In Botswana, Egypt, Liberia, Madagascar, Malawi, Rwanda and Tanzania, the rate of decline was on average more than 5% a year between 2000 and 2010. Similar progress has been made in reducing maternal deaths, although in fewer developing countries: Equatorial Guinea, Nepal and Vietnam have each cut maternal deaths by 75%.
However, many countries – especially in Africa and south Asia – are not making progress. According to Countdown 2015, an umbrella group of academics, donors and NGOs that tracks progress in maternal and child survival, only nine of 74 Countdown countries with available data are on track to achieve MDG5. Eight of them (Bangladesh, Cambodia, China, Egypt, Eritrea, Laos, Nepal and Vietnam) are also on track to achieve MDG4.
Chopra said countries such as Niger and Nepal had made significant progress on child mortality even without fast economic growth or significant poverty reduction. "In Niger, child mortality dropped by 47% in 10 years," he said. "It went from 227 down to 125 per 1,000 births. Niger concentrated on getting health workers into rural areas with simple interventions. The exciting thing is that with the money we have now, we can buy more medicines and save far more lives."

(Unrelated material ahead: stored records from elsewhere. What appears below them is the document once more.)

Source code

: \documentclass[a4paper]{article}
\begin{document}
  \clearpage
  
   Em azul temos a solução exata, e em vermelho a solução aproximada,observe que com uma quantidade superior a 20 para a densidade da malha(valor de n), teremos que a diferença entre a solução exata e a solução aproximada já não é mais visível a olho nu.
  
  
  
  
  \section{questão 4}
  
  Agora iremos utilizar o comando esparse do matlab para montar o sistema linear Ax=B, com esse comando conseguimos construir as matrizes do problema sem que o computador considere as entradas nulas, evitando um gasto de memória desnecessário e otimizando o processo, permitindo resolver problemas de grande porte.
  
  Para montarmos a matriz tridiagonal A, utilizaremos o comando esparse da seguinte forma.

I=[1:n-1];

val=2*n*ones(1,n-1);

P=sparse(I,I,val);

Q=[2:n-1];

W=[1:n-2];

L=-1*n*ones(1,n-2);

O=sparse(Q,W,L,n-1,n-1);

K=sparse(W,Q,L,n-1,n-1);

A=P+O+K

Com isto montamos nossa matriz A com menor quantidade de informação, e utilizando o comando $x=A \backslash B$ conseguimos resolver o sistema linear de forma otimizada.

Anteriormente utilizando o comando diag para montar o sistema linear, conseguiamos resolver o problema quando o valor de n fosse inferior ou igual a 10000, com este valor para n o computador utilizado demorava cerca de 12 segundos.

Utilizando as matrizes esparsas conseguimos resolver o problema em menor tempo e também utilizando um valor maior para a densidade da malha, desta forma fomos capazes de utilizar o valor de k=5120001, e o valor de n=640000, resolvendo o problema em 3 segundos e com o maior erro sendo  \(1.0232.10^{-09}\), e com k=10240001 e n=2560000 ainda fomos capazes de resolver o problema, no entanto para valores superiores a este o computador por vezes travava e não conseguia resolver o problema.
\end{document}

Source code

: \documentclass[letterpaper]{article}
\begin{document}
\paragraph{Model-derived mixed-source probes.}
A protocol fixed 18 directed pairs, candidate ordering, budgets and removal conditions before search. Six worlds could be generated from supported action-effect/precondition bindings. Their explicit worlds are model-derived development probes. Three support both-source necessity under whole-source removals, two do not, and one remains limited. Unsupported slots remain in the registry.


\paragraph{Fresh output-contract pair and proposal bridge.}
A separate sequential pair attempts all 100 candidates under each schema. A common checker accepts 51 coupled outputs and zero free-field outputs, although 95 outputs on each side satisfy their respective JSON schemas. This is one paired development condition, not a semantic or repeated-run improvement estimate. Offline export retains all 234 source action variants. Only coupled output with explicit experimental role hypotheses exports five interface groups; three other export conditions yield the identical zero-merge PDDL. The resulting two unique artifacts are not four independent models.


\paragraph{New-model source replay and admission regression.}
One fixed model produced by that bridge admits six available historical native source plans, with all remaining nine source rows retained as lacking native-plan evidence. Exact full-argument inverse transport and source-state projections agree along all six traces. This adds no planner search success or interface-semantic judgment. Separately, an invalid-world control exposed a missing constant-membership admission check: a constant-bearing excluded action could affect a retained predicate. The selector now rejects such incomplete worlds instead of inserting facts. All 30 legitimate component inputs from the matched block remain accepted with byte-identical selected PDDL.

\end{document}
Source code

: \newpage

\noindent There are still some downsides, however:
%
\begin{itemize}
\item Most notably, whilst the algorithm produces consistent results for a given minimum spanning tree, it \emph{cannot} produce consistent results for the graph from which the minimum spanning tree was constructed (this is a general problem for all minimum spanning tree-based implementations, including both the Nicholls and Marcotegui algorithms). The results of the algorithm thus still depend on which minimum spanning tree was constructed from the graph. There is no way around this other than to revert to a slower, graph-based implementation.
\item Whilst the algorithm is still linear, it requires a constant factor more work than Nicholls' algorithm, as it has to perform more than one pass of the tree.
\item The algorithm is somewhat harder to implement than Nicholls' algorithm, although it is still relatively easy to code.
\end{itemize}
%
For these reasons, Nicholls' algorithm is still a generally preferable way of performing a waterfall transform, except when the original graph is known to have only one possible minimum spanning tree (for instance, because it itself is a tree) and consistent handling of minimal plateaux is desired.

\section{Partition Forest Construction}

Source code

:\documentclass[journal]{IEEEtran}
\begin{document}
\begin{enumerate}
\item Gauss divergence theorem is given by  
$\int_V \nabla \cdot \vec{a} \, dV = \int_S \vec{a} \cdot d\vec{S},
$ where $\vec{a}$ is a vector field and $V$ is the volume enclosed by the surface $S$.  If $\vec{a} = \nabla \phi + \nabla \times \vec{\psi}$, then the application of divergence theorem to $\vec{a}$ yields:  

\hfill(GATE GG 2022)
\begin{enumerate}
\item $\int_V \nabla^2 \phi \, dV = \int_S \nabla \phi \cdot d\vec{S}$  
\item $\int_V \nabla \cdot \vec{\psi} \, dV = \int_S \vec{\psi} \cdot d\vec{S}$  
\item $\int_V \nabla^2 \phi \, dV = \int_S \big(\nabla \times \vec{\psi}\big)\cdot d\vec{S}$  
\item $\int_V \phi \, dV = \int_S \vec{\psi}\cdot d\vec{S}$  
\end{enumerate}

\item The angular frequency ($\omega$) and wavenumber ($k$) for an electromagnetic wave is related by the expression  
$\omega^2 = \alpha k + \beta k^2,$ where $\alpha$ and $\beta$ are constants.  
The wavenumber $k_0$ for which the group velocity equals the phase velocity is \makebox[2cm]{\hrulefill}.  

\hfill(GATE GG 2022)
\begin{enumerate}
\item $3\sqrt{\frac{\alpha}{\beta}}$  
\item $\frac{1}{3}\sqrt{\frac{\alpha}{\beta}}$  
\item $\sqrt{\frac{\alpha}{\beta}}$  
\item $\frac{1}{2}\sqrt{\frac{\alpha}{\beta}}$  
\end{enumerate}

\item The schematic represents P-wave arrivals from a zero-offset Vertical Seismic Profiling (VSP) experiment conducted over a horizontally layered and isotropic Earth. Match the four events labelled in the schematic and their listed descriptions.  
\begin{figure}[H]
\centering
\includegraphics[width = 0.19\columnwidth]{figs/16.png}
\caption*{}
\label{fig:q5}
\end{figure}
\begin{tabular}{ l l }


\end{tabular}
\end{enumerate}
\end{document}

Countdown said analysis for 2010 showed that 64% of child deaths were attributable to infectious disease and 40% occurred during the neo-natal period. The leading causes of death among older children remain pneumonia, diarrhoea and malaria. Chopra said new, more effective and cheap anti-malaria drugs that can be delivered by community workers to people's homes held out great potential. "The new drugs are much more effective and can be delivered quickly to kids who need it most," he said.
Over the course of the decade, global malaria deaths have dropped by an estimated 38%, with 43 countries (11 of them in Africa) cutting cases or deaths by 50% or more. This is down to more effective drugs (artemisin combination therapies) – although there are reports of growing resistance to the new drugs, rapid diagnostic tests, long-lasting insecticidal nets (developed since 2000), better policies, and increased resources (human and financial), including distribution of enough bednets to cover nearly 80% of the population at risk in sub-Saharan Africa.
Other means of reducing child mortality, such as handwashing and breastfeeding, come down to education rather than money. Modifying behaviour can be difficult, but not impossible. Chopra pointed to Uganda, where education has led to a significant increase in breastfeeding. "It is possible to change behaviour and it is being done and can be done in a short period of time," he said.
The promotion of handwashing in schools in China, Colombia and Egypt has led to a drop in primary school absenteeism due to diarrhoea or respiratory infections of between 20% and 50%.
Still, money will be needed to help achieve MDGs on child and maternal mortality, but official development assistance for maternal and child health appears to have plateaued in 2009 after increasingly steadily over the past decade, according to Countdown. In 2009, total official development assistance for maternal, infant and child health increased by 14.1% to $4.5bn from 2008. This compared with increases of 17.1% from 2006 to 2007 and 21.2% from 2007 to 2008.